Hypotension results from the dilation of peripheral vessels and the shift of fluid from the intravascular system into the interstitial spaces. Urticaria (edema and vasodilation of the upper dermis that manifest as pruritis and rash) and angioedema (edema of the deep dermis, such as lip and facial swelling) are caused by the release of histamine and a subsequent increase in capillary permeability. Bronchospasm, laryngospasm, and abdominal cramping result from smooth muscle constriction.



Your priority is to maintain the airway and then to improve Mr. Bensen's respiratory status and prevent circulatory collapse. You place Mr. Bensen on high-flow oxygen at 15L/min.


The physician orders epinephrine 0.5 mL, diluted 1:1,000, which you will repeatedly administer SQ every 10 to 20 minutes as needed to promote peripheral vasoconstriction and to slow release of the chemical mediators. If the drop in blood pressure were profound or continuing, the drug could be given IV as a 1:10,000 dilution.


Volume expansion with normal saline or lactated Ringer's solution is critical to maintaining blood pressure; most adults require 1 to 2 liters in the first hour. In the absence of improvement, or if blood pressure continues to fall, an epinephrine drip would be started as a last resort.


Diphenhydramine is ordered at 50 mg IM or IV to counteract the signs associated with histamine release-edema, bronchoconstriction, vasodilation, and pruritus. Corticosteroids are administered IV for their anti-inflammatory effect. Their action is not immediate, but they can prevent recurrence of symptoms hours later. The physician may order the bronchodilator albuterol by nebulizer.
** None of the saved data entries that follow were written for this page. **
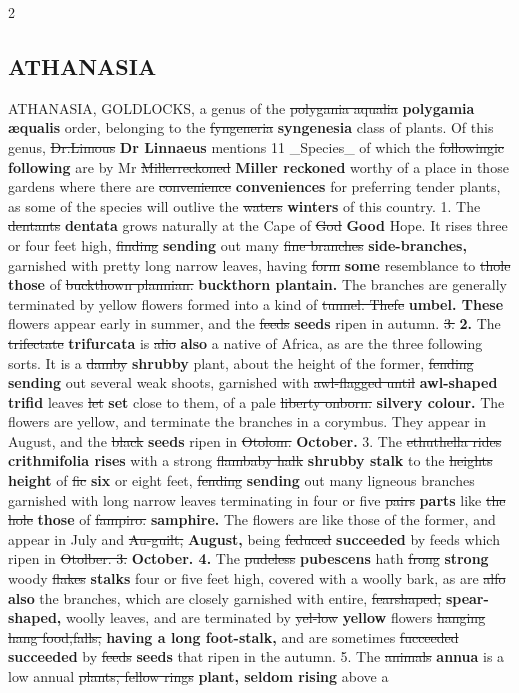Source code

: \documentclass[10pt]{article}
\begin{document}
\begin{multicols}{2}
\subsection*{ATHANASIA}
ATHANASIA, GOLDLOCKS, a genus of the \sout{polygania aqualia} \textbf{polygamia æqualis} order, belonging to the \sout{fyngeneria} \textbf{syngenesia} class of plants. Of this genus, \sout{Dr.Limous} \textbf{Dr Linnaeus} mentions 11 \_Species\_ of which the \sout{followingic} \textbf{following} are by Mr \sout{Millerreckoned} \textbf{Miller reckoned} worthy of a place in those gardens where there are \sout{convenience} \textbf{conveniences} for preferring tender plants, as some of the species will outlive the \sout{waters} \textbf{winters} of this country. 1. The \sout{dentants} \textbf{dentata} grows naturally at the Cape of \sout{God} \textbf{Good} Hope. It rises three or four feet high, \sout{finding} \textbf{sending} out many \sout{fine branches} \textbf{side-branches,} garnished with pretty long narrow leaves, having \sout{form} \textbf{some} resemblance to \sout{thole} \textbf{those} of \sout{buckthown plannian.} \textbf{buckthorn plantain.} The branches are generally terminated by yellow flowers formed into a kind of \sout{tunnel. Thefe} \textbf{umbel. These} flowers appear early in summer, and the \sout{feeds} \textbf{seeds} ripen in autumn. \sout{3.} \textbf{2.} The \sout{trifectate} \textbf{trifurcata} is \sout{alio} \textbf{also} a native of Africa, as are the three following sorts. It is a \sout{damby} \textbf{shrubby} plant, about the height of the former, \sout{fending} \textbf{sending} out several weak shoots, garnished with \sout{awl-flagged until} \textbf{awl-shaped trifid} leaves \sout{let} \textbf{set} close to them, of a pale \sout{liberty onborn.} \textbf{silvery colour.} The flowers are yellow, and terminate the branches in a corymbus. They appear in August, and the \sout{black} \textbf{seeds} ripen in \sout{Otolom.} \textbf{October.} 3. The \sout{ethuthella rides} \textbf{crithmifolia rises} with a strong \sout{flambaby halk} \textbf{shrubby stalk} to the \sout{heights} \textbf{height} of \sout{fic} \textbf{six} or eight feet, \sout{fending} \textbf{sending} out many ligneous branches garnished with long narrow leaves terminating in four or five \sout{pairs} \textbf{parts} like \sout{the hole} \textbf{those} of \sout{fampiro.} \textbf{samphire.} The flowers are like those of the former, and appear in July and \sout{Au-guilt,} \textbf{August,} being \sout{feduced} \textbf{succeeded} by feeds which ripen in \sout{Otolber. 3.} \textbf{October. 4.} The \sout{pudeless} \textbf{pubescens} hath \sout{frong} \textbf{strong} woody \sout{flakes} \textbf{stalks} four or five feet high, covered with a woolly bark, as are \sout{alfo} \textbf{also} the branches, which are closely garnished with entire, \sout{fearshaped,} \textbf{spear-shaped,} woolly leaves, and are terminated by \sout{yel-low} \textbf{yellow} flowers \sout{hanging hang food,falls,} \textbf{having a long foot-stalk,} and are sometimes \sout{fucceeded} \textbf{succeeded} by \sout{feeds} \textbf{seeds} that ripen in the autumn. 5. The \sout{animals} \textbf{annua} is a low annual \sout{plants, fellow rings} \textbf{plant, seldom rising} above a 
\end{multicols}
\end{document}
During treatment you tell Mr. Bensen that sympathomimetics such as epinephrine or albuterol can cause restlessness, palpitations, and increased anxiety. After receiving two doses of epinephrine, 50 mg diphenhydramine, IV corticosteroids, oxygen therapy, and IV fluids, Mr. Bensen requires no further intervention. His BP is 128/88 mmHg; P, 92; R, 20 per minute; and he is no longer wheezing. He feels "shaky" but says his breathing is much improved. The edema has dissipated.



In preparing Mr. Bensen for discharge, you review the importance of avoiding peanuts. You give him a prescription for a three-day course of prednisone and encourage him to drink plenty of fluids to maintain intravascular volume and to counteract the dryness caused by the diphenhydramine. Mr. Bensen's follow-up with his physician will include discussing obtaining an epinephrine syringe for self-administration and consultation with an allergist. You emphasize that anaphylactic reactions are life-threatening, that Mr. Bensen should seek emergency treatment immediately upon exposure, even if he uses an epinephrine injection kit, and, finally, that he should wear a medic-alert bracelet.